Count the lines in the entries that contain the string "而且能够起到与政府工作良性互动的作用". State nothing but the number.

[Opening PROVIDED DATA section]

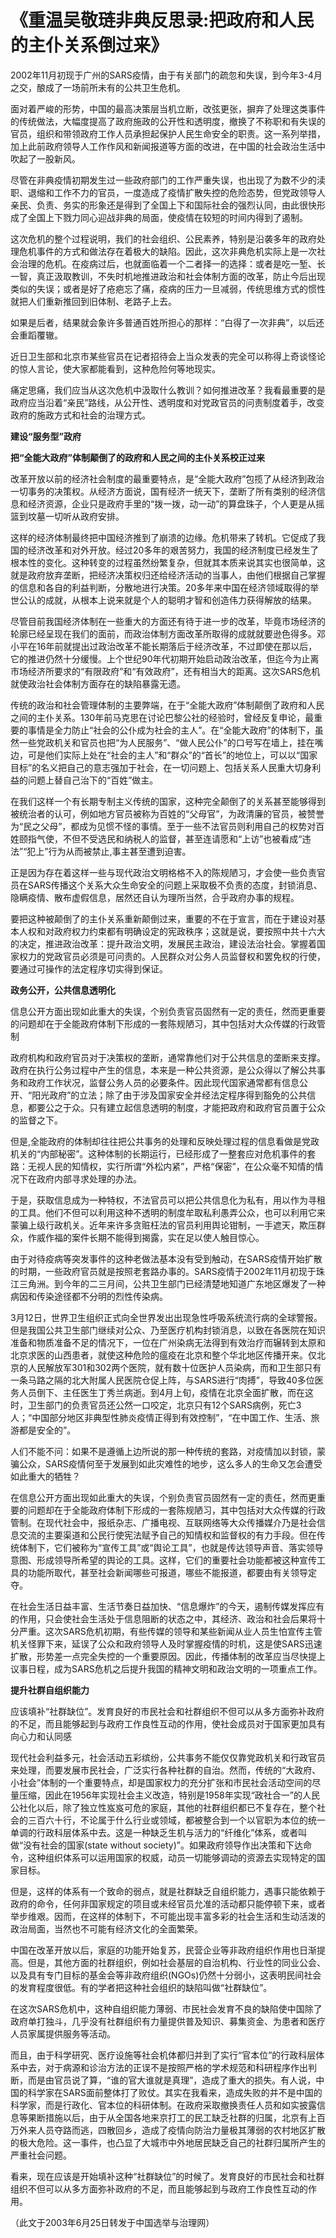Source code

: # 《重温吴敬琏非典反思录:把政府和人民的主仆关系倒过来》

​	2002年11月初现于广州的SARS疫情，由于有关部门的疏忽和失误，到今年3-4月之交，酿成了一场前所未有的公共卫生危机。

​	面对着严峻的形势，中国的最高决策层当机立断，改弦更张，摒弃了处理这类事件的传统做法，大幅度提高了政府施政的公开性和透明度，撤换了不称职和有失误的官员，组织和带领政府工作人员承担起保护人民生命安全的职责。这一系列举措，加上此前政府领导人工作作风和新闻报道等方面的改进，在中国的社会政治生活中吹起了一股新风。

​	尽管在非典疫情初期发生过一些政府部门的工作严重失误，也出现了为数不少的渎职、退缩和工作不力的官员，一度造成了疫情扩散失控的危险态势，但党政领导人亲民、负责、务实的形象还是得到了全国上下和国际社会的强烈认同，由此很快形成了全国上下戮力同心迎战非典的局面，使疫情在较短的时间内得到了遏制。

​	这次危机的整个过程说明，我们的社会组织、公民素养，特别是沿袭多年的政府处理危机事件的方式和做法存在着极大的缺陷。因此，这次非典危机实际上是一次社会治理的危机。在疫病过后，也就面临着一个二者择一的选择：或者是吃一堑、长一智，真正汲取教训，不失时机地推进政治和社会体制方面的改革，防止今后出现类似的失误；或者是好了疮疤忘了痛，疫病的压力一旦减弱，传统思维方式的惯性就把人们重新推回到旧体制、老路子上去。

如果是后者，结果就会象许多普通百姓所担心的那样：“白得了一次非典”，以后还会重蹈覆辙。

​	近日卫生部和北京市某些官员在记者招待会上当众发表的完全可以称得上奇谈怪论的惊人言论，使大家都能看到，这种危险何等地现实。

​	痛定思痛，我们应当从这次危机中汲取什么教训？如何推进改革？我看最重要的是政府应当沿着“亲民”路线，从公开性、透明度和对党政官员的问责制度着手，改变政府的施政方式和社会的治理方式。

**建设“服务型”政府**

**把“全能大政府”体制颠倒了的政府和人民之间的主仆关系校正过来**

​	改革开放以前的经济社会制度的最重要特点，是“全能大政府”包揽了从经济到政治一切事务的决策权。从经济方面说，国有经济一统天下，垄断了所有类别的经济信息和经济资源，企业只是政府手里的“拨一拨，动一动”的算盘珠子，个人更是从摇篮到坟墓一切听从政府安排。

​	这样的经济体制最终把中国经济推到了崩溃的边缘。危机带来了转机。它促成了我国的经济改革和对外开放。经过20多年的艰苦努力，我国的经济制度已经发生了根本性的变化。这种转变的过程虽然纷繁复杂，但就其本质来说其实也很简单，这就是政府放弃垄断，把经济决策权归还给经济活动的当事人，由他们根据自己掌握的信息和各自的利益判断，分散地进行决策。20多年来中国在经济领域取得的举世公认的成就，从根本上说来就是个人的聪明才智和创造伟力获得解放的结果。

​	尽管目前我国经济体制在一些重大的方面还有待于进一步的改革，毕竟市场经济的轮廓已经呈现在我们的面前，而政治体制方面改革所取得的成就就要逊色得多。邓小平在16年前就提出过政治改革不能长期落后于经济改革，不过即使在那以后，它的推进仍然十分缓慢。上个世纪90年代初期开始启动政治改革，但迄今为止离市场经济所要求的“有限政府”和“有效政府”，还有相当大的距离。这次SARS危机就使政治社会体制方面存在的缺陷暴露无遗。

​	传统的政治和社会管理体制的主要弊端，在于“全能大政府”体制颠倒了政府和人民之间的主仆关系。130年前马克思在讨论巴黎公社的经验时，曾经反复申论，最重要的事情是全力防止“社会的公仆成为社会的主人”。在“全能大政府”的体制下，虽然一些党政机关和官员也把“为人民服务”、“做人民公仆”的口号写在墙上，挂在嘴边，可是他们实际上处在“社会的主人”和“群众”的“首长”的地位上，可以以“国家目标”的名义把自己的意志强加于社会，在一切问题上、包括关系人民重大切身利益的问题上替自己治下的“百姓”做主。

​	在我们这样一个有长期专制主义传统的国家，这种完全颠倒了的关系甚至能够得到被统治者的认可，例如地方官员被称为百姓的“父母官”，为政清廉的官员，被赞誉为“民之父母”，都成为见惯不怪的事情。至于一些不法官员则利用自己的权势对百姓颐指气使，不但不受选民和纳税人的监督，甚至连请愿和“上访”也被看成“违法”“犯上”行为从而被禁止,事主甚至遭到迫害。

​	正是因为存在着这样一些与现代政治文明格格不入的陈规陋习，才会使一些负责官员在SARS传播这个关系大众生命安全的问题上采取极不负责的态度，封锁消息、隐瞒疫情、散布虚假信息，居然还自认为理所当然，合乎政府办事的规程。

​	要把这种被颠倒了的主仆关系重新颠倒过来，重要的不在于宣言，而在于建设对基本人权和对政府权力约束都有明确设定的宪政秩序；这就是说，要按照中共十六大的决定，推进政治改革：提升政治文明，发展民主政治，建设法治社会。掌握着国家权力的党政官员必须是可问责的。人民群众对公务人员监督权和罢免权的行使，要通过可操作的法定程序切实得到保证。

**政务公开，公共信息透明化**

​	信息公开方面出现如此重大的失误，个别负责官员固然有一定的责任，然而更重要的问题却在于全能政府体制下形成的一套陈规陋习，其中包括对大众传媒的行政管制

​	政府机构和政府官员对于决策权的垄断，通常靠他们对于公共信息的垄断来支撑。政府在执行公务过程中产生的信息，本来是一种公共资源，是公众得以了解公共事务和政府工作状况，监督公务人员的必要条件。因此现代国家通常都有信息公开、“阳光政府”的立法；除了由于涉及国家安全并经法定程序得到豁免的公共信息，都要公之于众。只有建立起信息透明的制度，才能把政府和政府官员置于公众的监督之下。

​	但是,全能政府的体制却往往把公共事务的处理和反映处理过程的信息看做是党政机关的“内部秘密”。这种体制的长期运行，已经形成了一整套应对危机事件的套路：无视人民的知情权，实行所谓“外松内紧”，严格“保密”，在公众毫不知情的情况下在政府内部寻求处理的办法。

​	于是，获取信息成为一种特权，不法官员可以把公共信息化为私有，用以作为寻租的工具。他们不但可以利用这种不透明的制度牟取私利愚弄公众，也可以利用它来蒙骗上级行政机关。近年来许多贪赃枉法的官员利用舆论钳制，一手遮天，欺压群众，作威作福的案件长期不能得到揭露，实在足以使人触目惊心。

​	由于对待疫病等突发事件的这种老做法基本没有受到触动，在SARS疫情开始扩散的时期，一些政府官员就是按照老套路办事的。SARS疫情于2002年11月初现于珠江三角洲。到今年的二三月间，公共卫生部门已经清楚地知道广东地区爆发了一种病因和传染途径都不分明的烈性传染病。

​	3月12日，世界卫生组织正式向全世界发出出现急性呼吸系统流行病的全球警报。但是我国公共卫生部门继续对公众、乃至医疗机构封锁消息，以致在各医院在知识准备和物质准备不足的情况下，一位在广州染病无法得到有效治疗而辗转到太原和北京求医的山西患者，就使这种危险的瘟疫在北京和整个华北地区传播开来。仅北京的人民解放军301和302两个医院，就有数十位医护人员染病，而和卫生部只有一条马路之隔的北大附属人民医院仓促上阵，与SARS进行“肉搏”，导致40多位医务人员倒下、主任医生丁秀兰病逝。到4月上旬，疫情在北京全面扩散，而在这时，卫生部门的负责官员还公然一口咬定，北京只有12个SARS病例，死亡3人；“中国部分地区非典型性肺炎疫情正得到有效控制”，“在中国工作、生活、旅游都是安全的”。

​	人们不能不问：如果不是遵循上边所说的那一种传统的套路，对疫情加以封锁，蒙骗公众，SARS疫情何至于发展到如此灾难性的地步，这么多人的生命又怎会遭受如此重大的牺牲？

​	在信息公开方面出现如此重大的失误，个别负责官员固然有一定的责任，然而更重要的问题却在于全能政府体制下形成的一套陈规陋习，其中包括对大众传媒的行政管制。在现代社会中，报纸杂志、广播电视、互联网络等大众传播媒介乃是社会信息交流的主要渠道和公民行使宪法赋予自己的知情权和监督权的有力手段。但在传统体制下，它们被称为“宣传工具”或“舆论工具”，也就是传达领导声音、落实领导意图、形成领导所希望的舆论的工具。这样，它们的重要社会功能都被这种宣传工具的功能所取代，甚至社会新闻哪些可报道，哪些不能报道，都要由有关领导定夺。

​	在社会生活日益丰富、生活节奏日益加快、“信息爆炸”的今天，遏制传媒发挥应有的作用，只会使社会生活处于信息阻断的状态之中，其经济、政治和社会后果将十分严重。这次SARS危机初期，有些传媒的领导和某些新闻从业人员生怕宣传主管机关怪罪下来，延误了公众和政府领导人及时掌握疫情的时机，这是使SARS迅速扩散，形势差一点完全失控的一个重要原因。因此，传播体制的改革应当尽快提上议事日程，成为SARS危机之后提升我国的精神文明和政治文明的一项重点工作。

**提升社群自组织能力**

​	应该填补“社群缺位”。发育良好的市民社会和社群组织不但可以从多方面弥补政府的不足，而且能够起到与政府工作良性互动的作用，使社会成员对于国家更加具有向心力和认同感

​	现代社会利益多元，社会活动五彩缤纷，公共事务不能仅仅靠党政机关和行政官员来处理，而要发展市民社会，广泛实行各种社群的自治。然而，传统的“大政府、小社会”体制的一个重要特点，却是国家权力的充分扩张和市民社会活动空间的尽量压缩，因此在1956年实现社会主义改造，特别是1958年实现“政社合一”的人民公社化以后，除了独立性岌岌可危的家庭，其他的社群组织都已不复存在，整个社会的三百六十行，不论属于什么行业或领域，都被整合到一个以官职为本位的统一单调的行政科层体系中去。这是一种缺乏生机与活力的“纤维化”体系，或者叫做“没有社会的国家(state without society)”。如果政府领导作出决策和下达命令，这种组织体系可以运用国家的权威，动员一切能够调动的资源去实现特定的国家目标。

​	但是，这样的体系有一个致命的弱点，就是社群缺乏自组织能力，遇事只能依赖于政府的命令，任何非国家规定的项目或未经官员允准的活动都只能停顿下来，或者举步维艰。因而，在这样的体制下，不可能出现丰富多彩的社会生活和生动活泼的政治局面，当然也不可能有经济文化的全面繁荣。

​	中国在改革开放以后，家庭的功能开始复苏，民营企业等非政府组织作用也日渐提高。但是，其他方面的社群组织，例如社会基层的自治机构、行业性的同业公会、以及具有专门目标的基金会等非政府组织(NGOs)仍然十分弱小，这表明民间社会的发育程度很低。有的学者把这种社会组织的缺陷叫做“社群缺位”。

​	在这次SARS危机中，这种自组织能力薄弱、市民社会发育不良的缺陷使中国除了政府单打独斗，几乎没有社群组织有力量提供普及知识、募集资金、为患者和医疗人员家属提供服务等活动。

​	而且，由于科学研究、医疗设施等社会机体都归并到了实行“官本位”的行政科层体系中去，对于病源和诊治方法的正误不是按照严格的学术规范和科研程序作出判断，而是由官员说了算，“谁的官大谁就是真理”，造成了重大的损失。有人说，中国的科学家在SARS面前整体打了败仗。其实在我看来，造成失败的并不是中国的科学家，而是行政化、官本位的科研体制。在政府采取撤换责任人员和如实披露信息等果断措施以后，由于从全国各地来京打工的民工缺乏社群的归属，北京有上百万外来人员夺路而逃，四散回乡，造成了疫情向防治力量极其薄弱的农村地区扩散的极大危险。这一事件，也凸显了大城市中外地居民缺乏自己的社群归属所产生的严重社会问题。

​	看来，现在应该是开始填补这种“社群缺位”的时候了。发育良好的市民社会和社群组织不但可以从多方面弥补政府的不足，而且能够起到与政府工作良性互动的作用。

（此文于2003年6月25日转发于中国选举与治理网）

[Closing PROVIDED DATA section]

RESULT BELOW: 2